From 0000000000000000000000000000000000000000 Mon Sep 17 00:00:00 2001
From: Shelley Vohr <shelley.vohr@gmail.com>
Date: Wed, 2 Jun 2021 11:19:45 +0200
Subject: tls: tweak clientCertEngine argument parsing

This PR slightly tweaks the argument parsing within configSecureContext.
BoringSSL defines OPENSSL_NO_ENGINE and jasnell@35274cb changed behavior
so that if a bad clientCertEngine argument is passed,
ERR_CRYPTO_CUSTOM_ENGINE_NOT_SUPPORTED() will be thrown before
ERR_INVALID_ARG_TYPE.

Upstreamed at https://github.com/nodejs/node/pull/38900.

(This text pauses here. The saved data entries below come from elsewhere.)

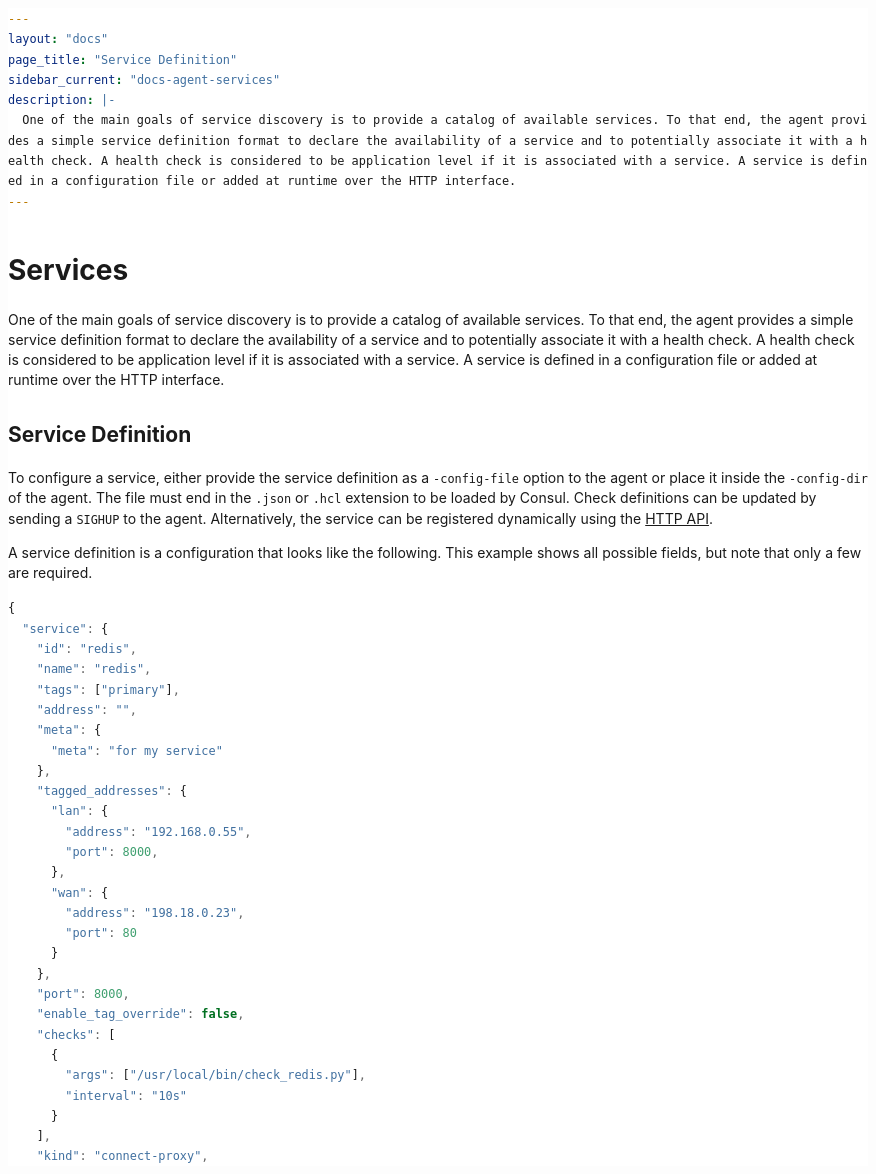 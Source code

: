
 ```yaml
---
layout: "docs"
page_title: "Service Definition"
sidebar_current: "docs-agent-services"
description: |-
  One of the main goals of service discovery is to provide a catalog of available services. To that end, the agent provides a simple service definition format to declare the availability of a service and to potentially associate it with a health check. A health check is considered to be application level if it is associated with a service. A service is defined in a configuration file or added at runtime over the HTTP interface.
---
```


# Services

One of the main goals of service discovery is to provide a catalog of available
services. To that end, the agent provides a simple service definition format
to declare the availability of a service and to potentially associate it with
a health check. A health check is considered to be application level if it is
associated with a service. A service is defined in a configuration file
or added at runtime over the HTTP interface.

## Service Definition

To configure a service, either provide the service definition as a
`-config-file` option to the agent or place it inside the `-config-dir` of the
agent. The file must end in the `.json` or `.hcl` extension to be loaded by
Consul. Check definitions can be updated by sending a `SIGHUP` to the agent.
Alternatively, the service can be registered dynamically using the [HTTP
API](/api/index.html).

A service definition is a configuration that looks like the following. This
example shows all possible fields, but note that only a few are required.

```javascript
{
  "service": {
    "id": "redis",
    "name": "redis",
    "tags": ["primary"],
    "address": "",
    "meta": {
      "meta": "for my service"
    },
    "tagged_addresses": {
      "lan": {
        "address": "192.168.0.55",
        "port": 8000,
      },
      "wan": {
        "address": "198.18.0.23",
        "port": 80
      }
    },
    "port": 8000,
    "enable_tag_override": false,
    "checks": [
      {
        "args": ["/usr/local/bin/check_redis.py"],
        "interval": "10s"
      }
    ],
    "kind": "connect-proxy",
``` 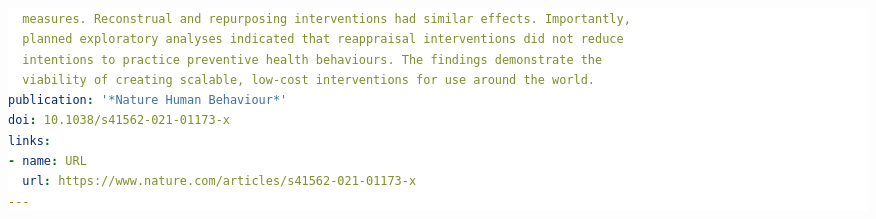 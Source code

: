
 ```yaml
  measures. Reconstrual and repurposing interventions had similar effects. Importantly,
  planned exploratory analyses indicated that reappraisal interventions did not reduce
  intentions to practice preventive health behaviours. The findings demonstrate the
  viability of creating scalable, low-cost interventions for use around the world.
publication: '*Nature Human Behaviour*'
doi: 10.1038/s41562-021-01173-x
links:
- name: URL
  url: https://www.nature.com/articles/s41562-021-01173-x
---
```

diff --git a/lib/internal/tls.js b/lib/internal/tls.js
index 0ebecb57c887798e2475b84b1783721806d4a7d1..40d511a25c5d4bcfb3802a692fa0059f7497b584 100644
--- a/lib/internal/tls.js
+++ b/lib/internal/tls.js
@@ -305,15 +305,15 @@ function configSecureContext(context, options = {}, name = 'options') {
     }
   }
 
-  if (clientCertEngine !== undefined) {
+  if (typeof clientCertEngine === 'string') {
     if (typeof context.setClientCertEngine !== 'function')
       throw new ERR_CRYPTO_CUSTOM_ENGINE_NOT_SUPPORTED();
-    if (typeof clientCertEngine !== 'string') {
-      throw new ERR_INVALID_ARG_TYPE(`${name}.clientCertEngine`,
+    else
+      context.setClientCertEngine(clientCertEngine);
+  } else if (clientCertEngine !== undefined) {
+    throw new ERR_INVALID_ARG_TYPE(`${name}.clientCertEngine`,
                                      ['string', 'null', 'undefined'],
                                      clientCertEngine);
-    }
-    context.setClientCertEngine(clientCertEngine);
   }
 
   if (ticketKeys !== undefined) {